Катуальда пожал плечами.
— Повелитель, мое дело довести до твоего сведения доверенное мне. Решать тебе. Но прежде, чем давать ответ, задумайся вот над чем. Ариогез просил передать, что жизни посла римского народа пока ничто не угрожает, однако, если цезарь решит выдвинуть условие, чтобы квады прогнали Ариогеза и передали власть прежнему царю Фурцию, тот будет не в состоянии обеспечить его безопасность.
— Ах, вот как! — воскликнул Марк. — Ты передал этому хитрюге мое предупреждение насчет жизни посла?
— Да, государь, но если мне будет позволено изложить собственное мнение…
— Да, — перебил его Марк, — но только под запись.
Следом император жестом указал своему секретарю Александру, чтобы тот приготовил письменные принадлежности.
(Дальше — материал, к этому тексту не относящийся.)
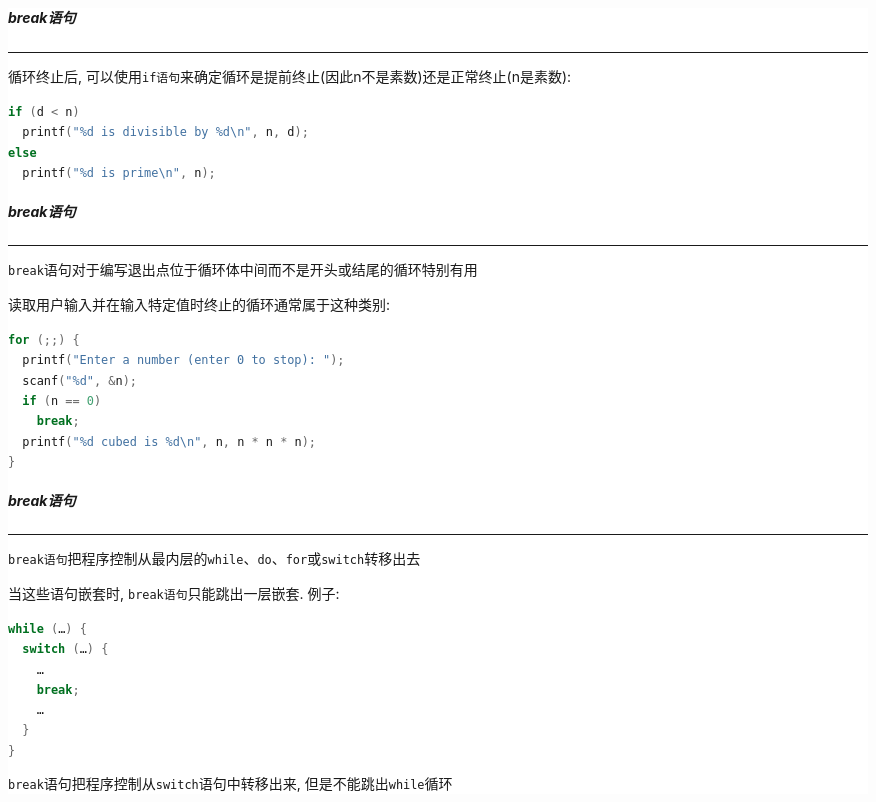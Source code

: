 


##### break语句

---

循环终止后, 可以使用`if语句`来确定循环是提前终止(因此n不是素数)还是正常终止(n是素数):

```C
if (d < n)
  printf("%d is divisible by %d\n", n, d);
else
  printf("%d is prime\n", n);
```



##### break语句

---

`break`语句对于编写退出点位于循环体中间而不是开头或结尾的循环特别有用

读取用户输入并在输入特定值时终止的循环通常属于这种类别:

```C
for (;;) {
  printf("Enter a number (enter 0 to stop): ");
  scanf("%d", &n);
  if (n == 0)
    break;
  printf("%d cubed is %d\n", n, n * n * n);
}
```




##### break语句

---

`break语句`把程序控制从最内层的`while`、`do`、`for`或`switch`转移出去

当这些语句嵌套时, `break语句`只能跳出一层嵌套. 例子:

```C
while (…) {
  switch (…) {
    …
    break;
    …
  }
}
```

`break`语句把程序控制从`switch`语句中转移出来, 但是不能跳出`while`循环



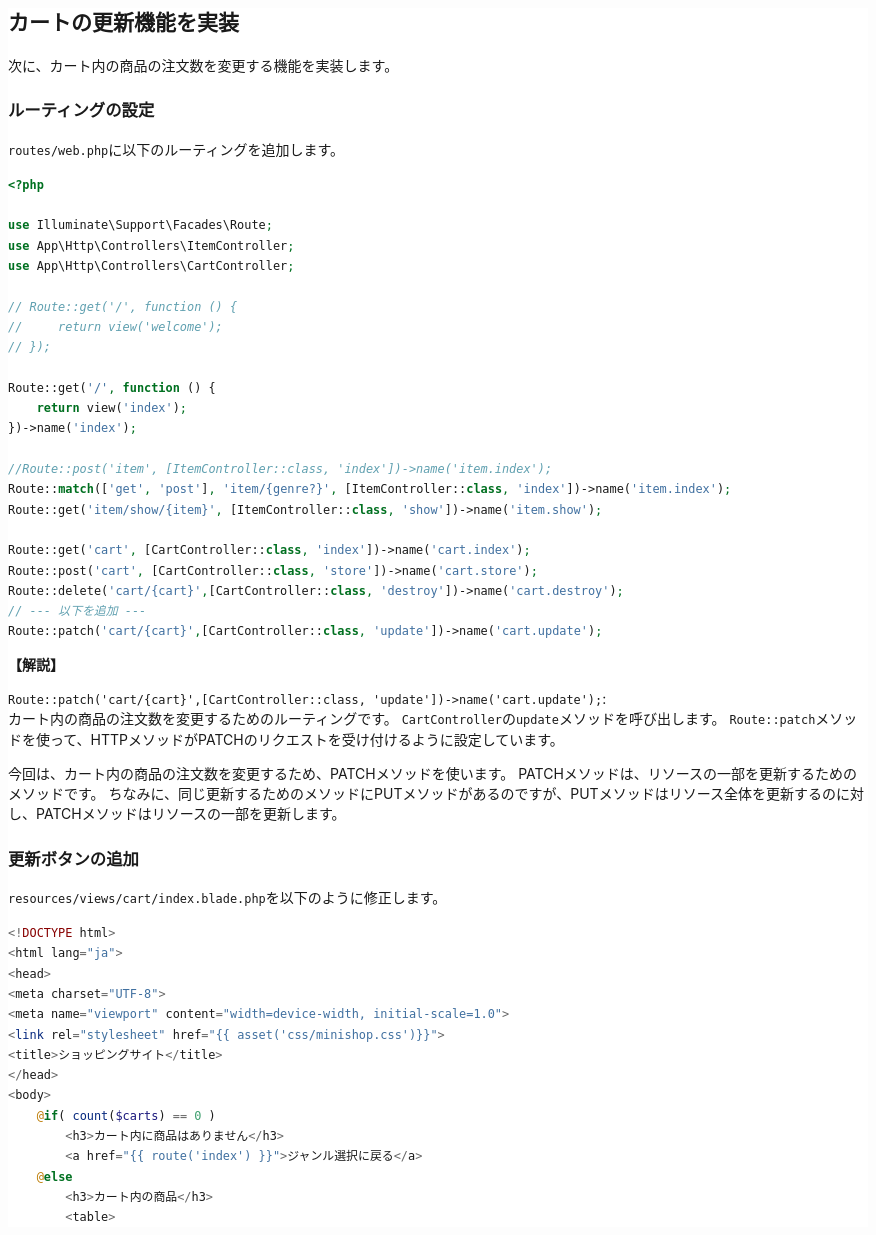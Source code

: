 ## カートの更新機能を実装

次に、カート内の商品の注文数を変更する機能を実装します。

### ルーティングの設定

`routes/web.php`に以下のルーティングを追加します。

```php
<?php

use Illuminate\Support\Facades\Route;
use App\Http\Controllers\ItemController;
use App\Http\Controllers\CartController;

// Route::get('/', function () {
//     return view('welcome');
// });

Route::get('/', function () {
    return view('index');
})->name('index');

//Route::post('item', [ItemController::class, 'index'])->name('item.index');
Route::match(['get', 'post'], 'item/{genre?}', [ItemController::class, 'index'])->name('item.index');
Route::get('item/show/{item}', [ItemController::class, 'show'])->name('item.show');

Route::get('cart', [CartController::class, 'index'])->name('cart.index');
Route::post('cart', [CartController::class, 'store'])->name('cart.store');
Route::delete('cart/{cart}',[CartController::class, 'destroy'])->name('cart.destroy');
// --- 以下を追加 ---
Route::patch('cart/{cart}',[CartController::class, 'update'])->name('cart.update');
```

**【解説】**

`Route::patch('cart/{cart}',[CartController::class, 'update'])->name('cart.update');`: <br>
カート内の商品の注文数を変更するためのルーティングです。
`CartController`の`update`メソッドを呼び出します。
`Route::patch`メソッドを使って、HTTPメソッドがPATCHのリクエストを受け付けるように設定しています。

今回は、カート内の商品の注文数を変更するため、PATCHメソッドを使います。
PATCHメソッドは、リソースの一部を更新するためのメソッドです。
ちなみに、同じ更新するためのメソッドにPUTメソッドがあるのですが、PUTメソッドはリソース全体を更新するのに対し、PATCHメソッドはリソースの一部を更新します。

### 更新ボタンの追加

`resources/views/cart/index.blade.php`を以下のように修正します。

```php
<!DOCTYPE html>
<html lang="ja">
<head>
<meta charset="UTF-8">
<meta name="viewport" content="width=device-width, initial-scale=1.0">
<link rel="stylesheet" href="{{ asset('css/minishop.css')}}">
<title>ショッピングサイト</title>
</head>
<body>
    @if( count($carts) == 0 )
        <h3>カート内に商品はありません</h3>
        <a href="{{ route('index') }}">ジャンル選択に戻る</a>
    @else
        <h3>カート内の商品</h3>
        <table>
```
Германский вождь хмыкнул, однако полтора года, проведенные в римской армии, в непосредственной близости от императора, которого всегда называли «чопорным», «лишенным простоты, присущей его приемному отцу Антонину и брату Луцию Веру», «законником и диалогистом», приучили князя, что ведение протокола — странной, не совсем понятной ему церемонии — соблюдалось в ставке неукоснительно. С другой стороны, Катуальда успел убедиться — римский цезарь никогда и ни в чем не поступал поспешно или необдуманно. При нем не брякнешь что‑нибудь грозное или обидное. Крепко подумаешь, прежде чем подать голос, зато при обсуждении самых запутанных вопросов никто не высказывал поспешных мнений и не советовал попусту, не уходил от темы, что часто случалось при подобных застольях в среде его соотечественников.